Some of the function require the data in two separate matrices, one for abundance table and one for sample metadata. For instance, limma-workflow is like that. For these other methods below, we could use the same data format.

getLimma(tse, counts ~ Geographical_location)
getLm(tse, rclr ~ Geographical_location)
getLm(tse, shannon ~ Geographical_location)
getOrm(tse, counts ~ Geographical_location)
getFirth(tse, pa ~ Geographical_location + Age)
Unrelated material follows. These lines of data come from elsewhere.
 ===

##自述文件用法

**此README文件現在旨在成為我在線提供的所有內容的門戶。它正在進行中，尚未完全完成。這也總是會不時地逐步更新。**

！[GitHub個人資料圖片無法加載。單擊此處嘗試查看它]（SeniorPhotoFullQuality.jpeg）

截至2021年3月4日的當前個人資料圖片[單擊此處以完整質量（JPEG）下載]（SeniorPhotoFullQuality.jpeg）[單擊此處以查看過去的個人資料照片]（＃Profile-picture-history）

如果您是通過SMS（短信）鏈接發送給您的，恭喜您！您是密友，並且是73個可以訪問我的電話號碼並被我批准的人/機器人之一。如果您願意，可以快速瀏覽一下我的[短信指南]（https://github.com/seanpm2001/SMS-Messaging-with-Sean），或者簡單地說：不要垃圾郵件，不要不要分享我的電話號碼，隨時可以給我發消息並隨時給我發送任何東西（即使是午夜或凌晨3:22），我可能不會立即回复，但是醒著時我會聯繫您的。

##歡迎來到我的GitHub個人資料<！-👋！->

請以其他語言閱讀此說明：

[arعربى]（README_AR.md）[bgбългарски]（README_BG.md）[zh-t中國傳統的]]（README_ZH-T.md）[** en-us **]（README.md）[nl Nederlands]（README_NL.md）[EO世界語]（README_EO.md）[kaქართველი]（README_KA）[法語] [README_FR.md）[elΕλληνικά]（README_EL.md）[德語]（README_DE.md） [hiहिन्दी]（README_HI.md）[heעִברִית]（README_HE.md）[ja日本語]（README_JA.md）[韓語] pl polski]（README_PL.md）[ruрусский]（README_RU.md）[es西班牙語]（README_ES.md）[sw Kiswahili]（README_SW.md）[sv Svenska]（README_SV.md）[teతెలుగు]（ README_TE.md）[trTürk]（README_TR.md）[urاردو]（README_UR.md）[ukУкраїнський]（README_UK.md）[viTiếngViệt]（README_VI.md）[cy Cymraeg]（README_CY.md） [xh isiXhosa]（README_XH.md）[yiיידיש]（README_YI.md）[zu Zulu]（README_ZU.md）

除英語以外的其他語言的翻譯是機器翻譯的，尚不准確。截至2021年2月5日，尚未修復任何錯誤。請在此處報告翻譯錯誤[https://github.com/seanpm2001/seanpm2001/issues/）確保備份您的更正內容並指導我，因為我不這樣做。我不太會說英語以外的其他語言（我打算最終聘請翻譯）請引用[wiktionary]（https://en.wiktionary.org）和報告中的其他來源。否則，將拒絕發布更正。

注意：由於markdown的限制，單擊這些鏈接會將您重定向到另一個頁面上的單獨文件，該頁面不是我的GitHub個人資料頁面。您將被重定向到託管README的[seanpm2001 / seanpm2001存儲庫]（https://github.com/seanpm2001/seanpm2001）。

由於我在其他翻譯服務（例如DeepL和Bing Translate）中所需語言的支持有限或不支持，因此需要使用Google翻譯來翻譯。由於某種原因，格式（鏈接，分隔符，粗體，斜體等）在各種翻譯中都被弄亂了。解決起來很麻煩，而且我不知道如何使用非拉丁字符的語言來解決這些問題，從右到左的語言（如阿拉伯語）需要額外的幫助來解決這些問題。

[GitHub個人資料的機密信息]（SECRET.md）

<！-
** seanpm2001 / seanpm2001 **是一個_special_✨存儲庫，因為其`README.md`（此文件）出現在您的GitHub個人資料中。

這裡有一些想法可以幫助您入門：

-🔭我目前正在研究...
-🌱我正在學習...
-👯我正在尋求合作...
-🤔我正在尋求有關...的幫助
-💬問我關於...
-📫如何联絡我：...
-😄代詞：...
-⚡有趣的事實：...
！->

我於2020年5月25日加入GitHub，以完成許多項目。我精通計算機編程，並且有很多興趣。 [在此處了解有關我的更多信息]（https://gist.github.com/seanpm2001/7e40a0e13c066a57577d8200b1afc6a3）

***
getLimma <- function(tse, formula,  ...){
    data_list <- .get_wide_data(tse, formula)
    res <- .calculate_limma(formula = formula, mat = data_list[["matrix"]], metadata = data_list[["sample_metadata"]])
    return(res)
}

getLm <- function(tse, formula, ...){
    data_list <- .get_wide_data(tse, formula)
    res <- .train_model_per_feature(formula = formula, mat = data_list[["matrix"]], metadata = data_list[["sample_metadata"]], FUN = .run_lm)
    return(res)
}

getOrm <- function(tse, formula,  ...){
    data_list <- .get_wide_data(tse, formula)
    res <- .train_model_per_feature(formula = formula, mat = data_list[["matrix"]], metadata = data_list[["sample_metadata"]], FUN = .run_orm)
    return(res)

}

getFirth <- function(tse, formula,  ...){
    data_list <- .get_wide_data(tse, formula)
    res <- .train_model_per_feature(formula = formula, mat = data_list[["matrix"]], metadata = data_list[["sample_metadata"]], FUN = .run_firth)
    return(res)

}

Here are the helper function to wrangle the data and run the tests

.get_wide_data <- function(tse, formula){
    lhs <- .get_lhs(formula)
    rhs <- .get_rhs(formula)

    if( !all(c(lhs, rhs) %in% c(assayNames(tse), colnames(colData(tse))) )){
        stop(".")
    }

    is_assay <- lhs %in% assayNames(tse)
    if( is_assay ){
        lhs_df <- assay(tse, lhs)
    } else{
        lhs_df <- colData(tse)[, lhs, drop = FALSE] |> as.data.frame() |> t()
    }
    lhs_df <- lhs_df |> as.data.frame()

    rhs_df <- colData(tse)[, rhs, drop = FALSE] |> as.data.frame()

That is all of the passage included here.